*** RECORDS SHOWN ***
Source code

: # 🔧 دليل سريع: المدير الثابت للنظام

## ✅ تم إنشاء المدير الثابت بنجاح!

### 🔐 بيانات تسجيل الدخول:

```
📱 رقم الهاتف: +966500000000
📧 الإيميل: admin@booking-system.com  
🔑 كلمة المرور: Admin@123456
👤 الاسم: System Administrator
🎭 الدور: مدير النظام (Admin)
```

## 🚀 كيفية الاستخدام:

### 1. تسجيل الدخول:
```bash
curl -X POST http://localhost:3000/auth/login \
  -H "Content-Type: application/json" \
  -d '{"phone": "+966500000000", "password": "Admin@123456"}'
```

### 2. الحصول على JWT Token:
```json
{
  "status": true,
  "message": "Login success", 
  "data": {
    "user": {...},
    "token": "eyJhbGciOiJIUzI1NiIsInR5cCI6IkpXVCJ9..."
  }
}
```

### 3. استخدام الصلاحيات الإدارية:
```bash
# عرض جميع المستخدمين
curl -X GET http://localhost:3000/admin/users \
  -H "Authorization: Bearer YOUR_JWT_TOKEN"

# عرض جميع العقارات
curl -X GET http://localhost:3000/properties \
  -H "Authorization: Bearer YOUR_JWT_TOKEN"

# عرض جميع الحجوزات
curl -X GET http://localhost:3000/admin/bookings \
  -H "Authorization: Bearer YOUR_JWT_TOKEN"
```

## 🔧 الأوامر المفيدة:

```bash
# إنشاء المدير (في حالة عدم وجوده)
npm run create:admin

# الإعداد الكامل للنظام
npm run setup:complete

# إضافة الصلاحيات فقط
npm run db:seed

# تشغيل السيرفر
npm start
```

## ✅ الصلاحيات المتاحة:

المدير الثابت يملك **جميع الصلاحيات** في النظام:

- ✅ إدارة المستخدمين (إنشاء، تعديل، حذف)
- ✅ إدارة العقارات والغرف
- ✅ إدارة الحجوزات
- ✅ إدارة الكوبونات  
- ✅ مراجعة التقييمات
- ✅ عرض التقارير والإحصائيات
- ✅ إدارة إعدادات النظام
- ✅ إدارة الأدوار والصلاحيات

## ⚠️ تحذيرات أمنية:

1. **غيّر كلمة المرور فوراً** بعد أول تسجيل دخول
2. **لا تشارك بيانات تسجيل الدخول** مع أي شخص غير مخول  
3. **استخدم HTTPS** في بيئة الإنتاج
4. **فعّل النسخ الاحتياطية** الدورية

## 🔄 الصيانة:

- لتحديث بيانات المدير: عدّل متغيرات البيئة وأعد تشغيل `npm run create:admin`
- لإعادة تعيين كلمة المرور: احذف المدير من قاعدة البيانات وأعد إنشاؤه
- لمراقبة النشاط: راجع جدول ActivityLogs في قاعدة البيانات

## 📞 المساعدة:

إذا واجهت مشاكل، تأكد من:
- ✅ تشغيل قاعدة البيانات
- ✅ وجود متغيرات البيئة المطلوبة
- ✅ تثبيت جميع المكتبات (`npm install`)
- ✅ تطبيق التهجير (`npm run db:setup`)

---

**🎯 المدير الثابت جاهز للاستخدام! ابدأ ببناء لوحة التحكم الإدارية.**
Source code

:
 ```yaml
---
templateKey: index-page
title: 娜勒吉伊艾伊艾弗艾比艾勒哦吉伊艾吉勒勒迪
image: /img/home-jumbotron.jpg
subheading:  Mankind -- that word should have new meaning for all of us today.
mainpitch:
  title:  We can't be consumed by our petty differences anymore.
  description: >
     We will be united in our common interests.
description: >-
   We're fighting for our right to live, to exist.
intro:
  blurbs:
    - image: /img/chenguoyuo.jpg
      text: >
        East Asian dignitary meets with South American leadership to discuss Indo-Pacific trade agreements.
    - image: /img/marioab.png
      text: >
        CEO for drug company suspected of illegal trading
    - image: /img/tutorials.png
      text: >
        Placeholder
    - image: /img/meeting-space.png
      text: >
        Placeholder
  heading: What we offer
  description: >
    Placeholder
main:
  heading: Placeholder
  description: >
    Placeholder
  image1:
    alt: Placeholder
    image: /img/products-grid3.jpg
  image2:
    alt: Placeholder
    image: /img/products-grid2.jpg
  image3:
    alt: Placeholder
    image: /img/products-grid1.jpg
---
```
***
**ASSIGNMENT**
Among the records above, repeat exactly the line with "## 🔧 الأوامر", the line with "- ✅ إدارة الأدوار والصلاحيات", and every line in between, and only those.

**SOLUTION TO THIS TASK**
## 🔧 الأوامر المفيدة:

```bash
# إنشاء المدير (في حالة عدم وجوده)
npm run create:admin

# الإعداد الكامل للنظام
npm run setup:complete

# إضافة الصلاحيات فقط
npm run db:seed

# تشغيل السيرفر
npm start
```

## ✅ الصلاحيات المتاحة:

المدير الثابت يملك **جميع الصلاحيات** في النظام:

- ✅ إدارة المستخدمين (إنشاء، تعديل، حذف)
- ✅ إدارة العقارات والغرف
- ✅ إدارة الحجوزات
- ✅ إدارة الكوبونات  
- ✅ مراجعة التقييمات
- ✅ عرض التقارير والإحصائيات
- ✅ إدارة إعدادات النظام
- ✅ إدارة الأدوار والصلاحيات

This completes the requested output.